**YOUR OBJECTIVE:** In the records that follow, find the line with "La mise en service"; from there, retype every line exactly through the line with "L'exploitant a la", which also belongs to the answer.
Content starts
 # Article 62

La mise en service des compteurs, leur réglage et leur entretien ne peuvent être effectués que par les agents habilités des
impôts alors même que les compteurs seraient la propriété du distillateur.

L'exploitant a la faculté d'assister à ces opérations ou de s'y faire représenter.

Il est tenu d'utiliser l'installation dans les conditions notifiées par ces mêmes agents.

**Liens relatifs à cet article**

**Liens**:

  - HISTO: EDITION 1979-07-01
Content ends
Content starts
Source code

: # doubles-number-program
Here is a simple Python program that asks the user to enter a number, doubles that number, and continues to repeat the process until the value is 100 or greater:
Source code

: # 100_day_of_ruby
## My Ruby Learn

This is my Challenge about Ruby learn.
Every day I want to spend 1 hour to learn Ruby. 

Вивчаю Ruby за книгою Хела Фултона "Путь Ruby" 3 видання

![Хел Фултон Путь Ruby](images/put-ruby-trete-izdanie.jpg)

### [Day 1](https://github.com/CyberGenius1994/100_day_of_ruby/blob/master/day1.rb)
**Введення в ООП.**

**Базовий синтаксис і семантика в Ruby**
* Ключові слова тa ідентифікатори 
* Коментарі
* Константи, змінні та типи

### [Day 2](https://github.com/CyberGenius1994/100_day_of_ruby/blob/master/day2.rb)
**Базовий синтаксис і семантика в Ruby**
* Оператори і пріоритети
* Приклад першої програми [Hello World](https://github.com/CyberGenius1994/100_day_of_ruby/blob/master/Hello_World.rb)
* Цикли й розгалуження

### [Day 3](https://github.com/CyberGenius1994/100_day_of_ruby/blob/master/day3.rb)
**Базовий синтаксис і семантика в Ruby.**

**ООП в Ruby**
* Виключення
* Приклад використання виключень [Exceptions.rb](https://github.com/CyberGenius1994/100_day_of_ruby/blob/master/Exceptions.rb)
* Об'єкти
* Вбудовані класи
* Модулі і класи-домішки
Content ends
Content starts
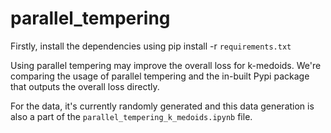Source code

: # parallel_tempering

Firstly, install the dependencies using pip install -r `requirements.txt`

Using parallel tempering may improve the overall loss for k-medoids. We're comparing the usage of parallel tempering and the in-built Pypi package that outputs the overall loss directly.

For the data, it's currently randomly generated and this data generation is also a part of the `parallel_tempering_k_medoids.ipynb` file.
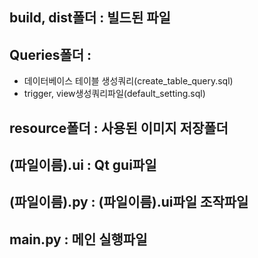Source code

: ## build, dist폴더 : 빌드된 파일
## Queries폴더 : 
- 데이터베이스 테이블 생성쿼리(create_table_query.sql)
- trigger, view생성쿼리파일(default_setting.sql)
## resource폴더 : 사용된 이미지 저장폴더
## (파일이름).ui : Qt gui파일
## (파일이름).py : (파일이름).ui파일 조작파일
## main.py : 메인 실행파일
Content ends
**RESPONSE FOR THIS EXERCISE:**
La mise en service des compteurs, leur réglage et leur entretien ne peuvent être effectués que par les agents habilités des
impôts alors même que les compteurs seraient la propriété du distillateur.

L'exploitant a la faculté d'assister à ces opérations ou de s'y faire représenter.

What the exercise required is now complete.